**Exercise details:** Set down the listing below again, exactly as written.

===

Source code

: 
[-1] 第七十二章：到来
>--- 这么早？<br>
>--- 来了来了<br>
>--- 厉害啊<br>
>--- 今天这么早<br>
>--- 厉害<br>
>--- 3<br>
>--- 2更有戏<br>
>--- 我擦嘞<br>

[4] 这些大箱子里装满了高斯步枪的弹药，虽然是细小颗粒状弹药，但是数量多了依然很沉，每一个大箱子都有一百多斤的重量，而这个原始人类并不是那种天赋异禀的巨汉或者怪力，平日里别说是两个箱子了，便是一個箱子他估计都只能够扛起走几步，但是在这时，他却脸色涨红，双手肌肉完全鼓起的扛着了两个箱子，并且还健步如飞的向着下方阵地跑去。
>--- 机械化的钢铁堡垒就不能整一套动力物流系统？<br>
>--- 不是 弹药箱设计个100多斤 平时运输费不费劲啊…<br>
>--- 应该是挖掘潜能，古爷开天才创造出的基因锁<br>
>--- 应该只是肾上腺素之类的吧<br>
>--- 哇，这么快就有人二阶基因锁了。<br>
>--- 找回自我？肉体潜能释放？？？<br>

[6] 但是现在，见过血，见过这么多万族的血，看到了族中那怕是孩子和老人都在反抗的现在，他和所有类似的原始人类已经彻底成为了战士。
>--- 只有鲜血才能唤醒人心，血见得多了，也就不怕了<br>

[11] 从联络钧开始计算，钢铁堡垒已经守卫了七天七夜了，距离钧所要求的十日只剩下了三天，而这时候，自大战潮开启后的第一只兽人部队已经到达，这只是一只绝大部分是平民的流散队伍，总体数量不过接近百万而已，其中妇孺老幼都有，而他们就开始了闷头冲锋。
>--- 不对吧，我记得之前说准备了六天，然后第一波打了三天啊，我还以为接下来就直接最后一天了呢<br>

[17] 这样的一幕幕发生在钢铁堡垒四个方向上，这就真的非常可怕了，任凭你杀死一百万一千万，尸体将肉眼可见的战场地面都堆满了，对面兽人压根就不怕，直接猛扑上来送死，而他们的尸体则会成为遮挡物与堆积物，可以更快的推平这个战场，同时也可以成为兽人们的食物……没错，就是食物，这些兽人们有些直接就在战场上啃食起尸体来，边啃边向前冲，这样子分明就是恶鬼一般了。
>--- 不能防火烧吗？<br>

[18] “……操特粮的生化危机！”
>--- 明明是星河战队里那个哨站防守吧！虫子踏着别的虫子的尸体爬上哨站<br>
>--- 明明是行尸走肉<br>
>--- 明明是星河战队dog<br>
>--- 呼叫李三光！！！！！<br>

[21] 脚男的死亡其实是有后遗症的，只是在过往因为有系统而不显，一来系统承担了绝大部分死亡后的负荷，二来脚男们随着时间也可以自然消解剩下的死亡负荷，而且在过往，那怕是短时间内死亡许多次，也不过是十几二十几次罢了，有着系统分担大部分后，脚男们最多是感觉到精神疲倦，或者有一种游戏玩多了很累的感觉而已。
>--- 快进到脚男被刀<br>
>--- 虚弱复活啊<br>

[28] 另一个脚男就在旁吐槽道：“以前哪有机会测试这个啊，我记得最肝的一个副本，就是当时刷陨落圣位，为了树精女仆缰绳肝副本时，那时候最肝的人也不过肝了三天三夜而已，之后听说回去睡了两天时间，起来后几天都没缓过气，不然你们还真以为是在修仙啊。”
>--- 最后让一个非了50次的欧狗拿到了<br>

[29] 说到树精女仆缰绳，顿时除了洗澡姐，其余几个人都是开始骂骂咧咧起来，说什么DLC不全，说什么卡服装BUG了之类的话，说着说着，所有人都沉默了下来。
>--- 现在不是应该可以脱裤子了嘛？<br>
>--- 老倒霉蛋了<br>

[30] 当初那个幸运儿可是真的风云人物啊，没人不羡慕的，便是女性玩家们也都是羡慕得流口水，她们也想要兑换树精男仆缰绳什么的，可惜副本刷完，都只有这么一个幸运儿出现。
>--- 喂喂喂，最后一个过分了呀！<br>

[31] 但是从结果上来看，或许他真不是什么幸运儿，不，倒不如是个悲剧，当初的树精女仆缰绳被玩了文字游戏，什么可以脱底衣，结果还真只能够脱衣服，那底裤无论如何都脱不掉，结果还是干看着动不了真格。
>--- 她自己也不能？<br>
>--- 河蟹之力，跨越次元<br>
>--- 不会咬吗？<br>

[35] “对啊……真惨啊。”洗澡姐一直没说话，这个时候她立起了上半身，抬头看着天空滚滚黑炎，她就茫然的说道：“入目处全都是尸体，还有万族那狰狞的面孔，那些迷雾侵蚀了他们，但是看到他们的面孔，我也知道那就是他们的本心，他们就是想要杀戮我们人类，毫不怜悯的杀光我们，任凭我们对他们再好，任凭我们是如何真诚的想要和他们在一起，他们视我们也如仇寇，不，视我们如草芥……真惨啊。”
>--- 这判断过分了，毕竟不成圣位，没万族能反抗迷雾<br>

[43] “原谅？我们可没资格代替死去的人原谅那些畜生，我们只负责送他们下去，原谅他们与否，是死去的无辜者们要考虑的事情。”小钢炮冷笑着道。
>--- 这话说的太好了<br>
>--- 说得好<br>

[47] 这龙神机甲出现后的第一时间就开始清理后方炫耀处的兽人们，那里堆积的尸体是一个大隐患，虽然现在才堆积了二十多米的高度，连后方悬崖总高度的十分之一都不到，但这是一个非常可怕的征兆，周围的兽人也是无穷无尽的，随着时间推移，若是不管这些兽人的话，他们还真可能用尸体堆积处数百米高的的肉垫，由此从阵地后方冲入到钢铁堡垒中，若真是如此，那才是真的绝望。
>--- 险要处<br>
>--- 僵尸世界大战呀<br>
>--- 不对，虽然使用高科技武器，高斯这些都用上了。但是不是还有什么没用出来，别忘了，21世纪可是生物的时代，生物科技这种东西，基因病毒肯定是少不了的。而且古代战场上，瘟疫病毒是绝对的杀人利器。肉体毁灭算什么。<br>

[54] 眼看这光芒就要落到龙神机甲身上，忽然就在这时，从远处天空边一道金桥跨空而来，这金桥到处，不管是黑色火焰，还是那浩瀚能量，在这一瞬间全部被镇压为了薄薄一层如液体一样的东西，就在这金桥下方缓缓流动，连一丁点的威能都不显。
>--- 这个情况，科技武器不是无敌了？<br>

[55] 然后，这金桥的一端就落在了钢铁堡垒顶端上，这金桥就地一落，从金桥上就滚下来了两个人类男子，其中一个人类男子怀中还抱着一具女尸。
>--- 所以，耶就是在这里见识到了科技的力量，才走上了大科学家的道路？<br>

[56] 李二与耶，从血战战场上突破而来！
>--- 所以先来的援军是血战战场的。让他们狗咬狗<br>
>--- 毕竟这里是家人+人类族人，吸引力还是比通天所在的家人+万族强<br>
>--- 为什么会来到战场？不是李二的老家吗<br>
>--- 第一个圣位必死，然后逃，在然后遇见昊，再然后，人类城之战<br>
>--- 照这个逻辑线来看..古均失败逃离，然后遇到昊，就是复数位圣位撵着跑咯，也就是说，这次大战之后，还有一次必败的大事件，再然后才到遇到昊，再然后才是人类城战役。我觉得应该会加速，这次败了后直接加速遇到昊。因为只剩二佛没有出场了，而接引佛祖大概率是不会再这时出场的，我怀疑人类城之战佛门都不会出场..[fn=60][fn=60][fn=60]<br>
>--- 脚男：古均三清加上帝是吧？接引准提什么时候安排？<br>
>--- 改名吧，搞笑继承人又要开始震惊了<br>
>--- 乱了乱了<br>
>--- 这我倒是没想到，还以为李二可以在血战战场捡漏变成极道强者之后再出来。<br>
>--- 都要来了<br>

===

**The completed task:**
Source code

: 
[-1] 第七十二章：到来
>--- 这么早？<br>
>--- 来了来了<br>
>--- 厉害啊<br>
>--- 今天这么早<br>
>--- 厉害<br>
>--- 3<br>
>--- 2更有戏<br>
>--- 我擦嘞<br>

[4] 这些大箱子里装满了高斯步枪的弹药，虽然是细小颗粒状弹药，但是数量多了依然很沉，每一个大箱子都有一百多斤的重量，而这个原始人类并不是那种天赋异禀的巨汉或者怪力，平日里别说是两个箱子了，便是一個箱子他估计都只能够扛起走几步，但是在这时，他却脸色涨红，双手肌肉完全鼓起的扛着了两个箱子，并且还健步如飞的向着下方阵地跑去。
>--- 机械化的钢铁堡垒就不能整一套动力物流系统？<br>
>--- 不是 弹药箱设计个100多斤 平时运输费不费劲啊…<br>
>--- 应该是挖掘潜能，古爷开天才创造出的基因锁<br>
>--- 应该只是肾上腺素之类的吧<br>
>--- 哇，这么快就有人二阶基因锁了。<br>
>--- 找回自我？肉体潜能释放？？？<br>

[6] 但是现在，见过血，见过这么多万族的血，看到了族中那怕是孩子和老人都在反抗的现在，他和所有类似的原始人类已经彻底成为了战士。
>--- 只有鲜血才能唤醒人心，血见得多了，也就不怕了<br>

[11] 从联络钧开始计算，钢铁堡垒已经守卫了七天七夜了，距离钧所要求的十日只剩下了三天，而这时候，自大战潮开启后的第一只兽人部队已经到达，这只是一只绝大部分是平民的流散队伍，总体数量不过接近百万而已，其中妇孺老幼都有，而他们就开始了闷头冲锋。
>--- 不对吧，我记得之前说准备了六天，然后第一波打了三天啊，我还以为接下来就直接最后一天了呢<br>

[17] 这样的一幕幕发生在钢铁堡垒四个方向上，这就真的非常可怕了，任凭你杀死一百万一千万，尸体将肉眼可见的战场地面都堆满了，对面兽人压根就不怕，直接猛扑上来送死，而他们的尸体则会成为遮挡物与堆积物，可以更快的推平这个战场，同时也可以成为兽人们的食物……没错，就是食物，这些兽人们有些直接就在战场上啃食起尸体来，边啃边向前冲，这样子分明就是恶鬼一般了。
>--- 不能防火烧吗？<br>

[18] “……操特粮的生化危机！”
>--- 明明是星河战队里那个哨站防守吧！虫子踏着别的虫子的尸体爬上哨站<br>
>--- 明明是行尸走肉<br>
>--- 明明是星河战队dog<br>
>--- 呼叫李三光！！！！！<br>

[21] 脚男的死亡其实是有后遗症的，只是在过往因为有系统而不显，一来系统承担了绝大部分死亡后的负荷，二来脚男们随着时间也可以自然消解剩下的死亡负荷，而且在过往，那怕是短时间内死亡许多次，也不过是十几二十几次罢了，有着系统分担大部分后，脚男们最多是感觉到精神疲倦，或者有一种游戏玩多了很累的感觉而已。
>--- 快进到脚男被刀<br>
>--- 虚弱复活啊<br>

[28] 另一个脚男就在旁吐槽道：“以前哪有机会测试这个啊，我记得最肝的一个副本，就是当时刷陨落圣位，为了树精女仆缰绳肝副本时，那时候最肝的人也不过肝了三天三夜而已，之后听说回去睡了两天时间，起来后几天都没缓过气，不然你们还真以为是在修仙啊。”
>--- 最后让一个非了50次的欧狗拿到了<br>

[29] 说到树精女仆缰绳，顿时除了洗澡姐，其余几个人都是开始骂骂咧咧起来，说什么DLC不全，说什么卡服装BUG了之类的话，说着说着，所有人都沉默了下来。
>--- 现在不是应该可以脱裤子了嘛？<br>
>--- 老倒霉蛋了<br>

[30] 当初那个幸运儿可是真的风云人物啊，没人不羡慕的，便是女性玩家们也都是羡慕得流口水，她们也想要兑换树精男仆缰绳什么的，可惜副本刷完，都只有这么一个幸运儿出现。
>--- 喂喂喂，最后一个过分了呀！<br>

[31] 但是从结果上来看，或许他真不是什么幸运儿，不，倒不如是个悲剧，当初的树精女仆缰绳被玩了文字游戏，什么可以脱底衣，结果还真只能够脱衣服，那底裤无论如何都脱不掉，结果还是干看着动不了真格。
>--- 她自己也不能？<br>
>--- 河蟹之力，跨越次元<br>
>--- 不会咬吗？<br>

[35] “对啊……真惨啊。”洗澡姐一直没说话，这个时候她立起了上半身，抬头看着天空滚滚黑炎，她就茫然的说道：“入目处全都是尸体，还有万族那狰狞的面孔，那些迷雾侵蚀了他们，但是看到他们的面孔，我也知道那就是他们的本心，他们就是想要杀戮我们人类，毫不怜悯的杀光我们，任凭我们对他们再好，任凭我们是如何真诚的想要和他们在一起，他们视我们也如仇寇，不，视我们如草芥……真惨啊。”
>--- 这判断过分了，毕竟不成圣位，没万族能反抗迷雾<br>

[43] “原谅？我们可没资格代替死去的人原谅那些畜生，我们只负责送他们下去，原谅他们与否，是死去的无辜者们要考虑的事情。”小钢炮冷笑着道。
>--- 这话说的太好了<br>
>--- 说得好<br>

[47] 这龙神机甲出现后的第一时间就开始清理后方炫耀处的兽人们，那里堆积的尸体是一个大隐患，虽然现在才堆积了二十多米的高度，连后方悬崖总高度的十分之一都不到，但这是一个非常可怕的征兆，周围的兽人也是无穷无尽的，随着时间推移，若是不管这些兽人的话，他们还真可能用尸体堆积处数百米高的的肉垫，由此从阵地后方冲入到钢铁堡垒中，若真是如此，那才是真的绝望。
>--- 险要处<br>
>--- 僵尸世界大战呀<br>
>--- 不对，虽然使用高科技武器，高斯这些都用上了。但是不是还有什么没用出来，别忘了，21世纪可是生物的时代，生物科技这种东西，基因病毒肯定是少不了的。而且古代战场上，瘟疫病毒是绝对的杀人利器。肉体毁灭算什么。<br>

[54] 眼看这光芒就要落到龙神机甲身上，忽然就在这时，从远处天空边一道金桥跨空而来，这金桥到处，不管是黑色火焰，还是那浩瀚能量，在这一瞬间全部被镇压为了薄薄一层如液体一样的东西，就在这金桥下方缓缓流动，连一丁点的威能都不显。
>--- 这个情况，科技武器不是无敌了？<br>

[55] 然后，这金桥的一端就落在了钢铁堡垒顶端上，这金桥就地一落，从金桥上就滚下来了两个人类男子，其中一个人类男子怀中还抱着一具女尸。
>--- 所以，耶就是在这里见识到了科技的力量，才走上了大科学家的道路？<br>

[56] 李二与耶，从血战战场上突破而来！
>--- 所以先来的援军是血战战场的。让他们狗咬狗<br>
>--- 毕竟这里是家人+人类族人，吸引力还是比通天所在的家人+万族强<br>
>--- 为什么会来到战场？不是李二的老家吗<br>
>--- 第一个圣位必死，然后逃，在然后遇见昊，再然后，人类城之战<br>
>--- 照这个逻辑线来看..古均失败逃离，然后遇到昊，就是复数位圣位撵着跑咯，也就是说，这次大战之后，还有一次必败的大事件，再然后才到遇到昊，再然后才是人类城战役。我觉得应该会加速，这次败了后直接加速遇到昊。因为只剩二佛没有出场了，而接引佛祖大概率是不会再这时出场的，我怀疑人类城之战佛门都不会出场..[fn=60][fn=60][fn=60]<br>
>--- 脚男：古均三清加上帝是吧？接引准提什么时候安排？<br>
>--- 改名吧，搞笑继承人又要开始震惊了<br>
>--- 乱了乱了<br>
>--- 这我倒是没想到，还以为李二可以在血战战场捡漏变成极道强者之后再出来。<br>
>--- 都要来了<br>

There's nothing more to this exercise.